For the next month or so you can see the return of periodic comet 2P/Encke (Encke’s Comet). It’ll be a brightening object in the morning sky as it heads towards perihelion on 22 October, but first passing closest to Earth on 24 September. Comet 2P/Encke, the parent comet of the Taurid meteor stream, has one of the shortest orbital period of any bright comet, taking just 3.3 years to go around the Sun.

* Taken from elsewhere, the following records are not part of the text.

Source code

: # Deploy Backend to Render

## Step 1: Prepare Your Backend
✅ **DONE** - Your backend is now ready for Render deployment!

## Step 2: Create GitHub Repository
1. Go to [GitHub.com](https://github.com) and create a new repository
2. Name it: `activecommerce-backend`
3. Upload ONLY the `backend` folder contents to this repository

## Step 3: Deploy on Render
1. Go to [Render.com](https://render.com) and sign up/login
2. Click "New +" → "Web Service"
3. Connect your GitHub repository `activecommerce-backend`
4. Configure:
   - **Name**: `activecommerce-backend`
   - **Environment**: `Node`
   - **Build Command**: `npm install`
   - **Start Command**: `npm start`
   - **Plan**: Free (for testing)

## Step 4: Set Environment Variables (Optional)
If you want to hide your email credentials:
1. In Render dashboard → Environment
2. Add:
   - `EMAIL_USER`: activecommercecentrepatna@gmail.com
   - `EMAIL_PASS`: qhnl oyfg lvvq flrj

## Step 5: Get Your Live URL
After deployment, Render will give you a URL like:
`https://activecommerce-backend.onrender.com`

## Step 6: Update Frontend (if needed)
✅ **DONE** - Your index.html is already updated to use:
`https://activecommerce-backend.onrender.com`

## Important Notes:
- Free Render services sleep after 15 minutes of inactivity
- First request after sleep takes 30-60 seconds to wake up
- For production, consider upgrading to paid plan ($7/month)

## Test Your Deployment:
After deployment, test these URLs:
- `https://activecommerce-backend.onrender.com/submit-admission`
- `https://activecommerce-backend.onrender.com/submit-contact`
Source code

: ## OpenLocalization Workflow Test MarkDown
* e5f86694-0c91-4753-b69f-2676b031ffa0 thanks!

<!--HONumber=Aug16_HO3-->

By the start of the third week of September, 2P/Encke lies in northern Gemini, around 1.7° north-west of Castor (alpha Gem), Gemini’s celebrated multiple star and the more northerly of the Gemini ‘Twins’. The comet climbs 30° high from London at about 2.50am BST, when you’ll need a large telescope or an imaging set-up to pick it up (the image here was shot through a 250mm (10-inch) astrograph and a cooled camera).
Closest approach to Earth
Comet 2P/Encke is predicted to brighten by around 3 magnitudes during September as it tracks southwards and eastwards through Gemini and Cancer on its way to Leo. On 24 September, it’s predicted to be around magnitude +9.5 at closest approach to Earth (at 0.9 AU); it lies just inside Cancer at its boundary with Leo, around a degree west of magnitude +4.5 kappa Leonis. You’ll need to wait until about 5am BST for the comet to achieve an elevation of around 30° above the eastern horizon, and you’ll have under an hour to observe it.
By mid-October it will be lost to the morning twilight, having plunged too far southwards to be visible from the UK as it heads towards perihelion, when it may be a sixth-magnitude object.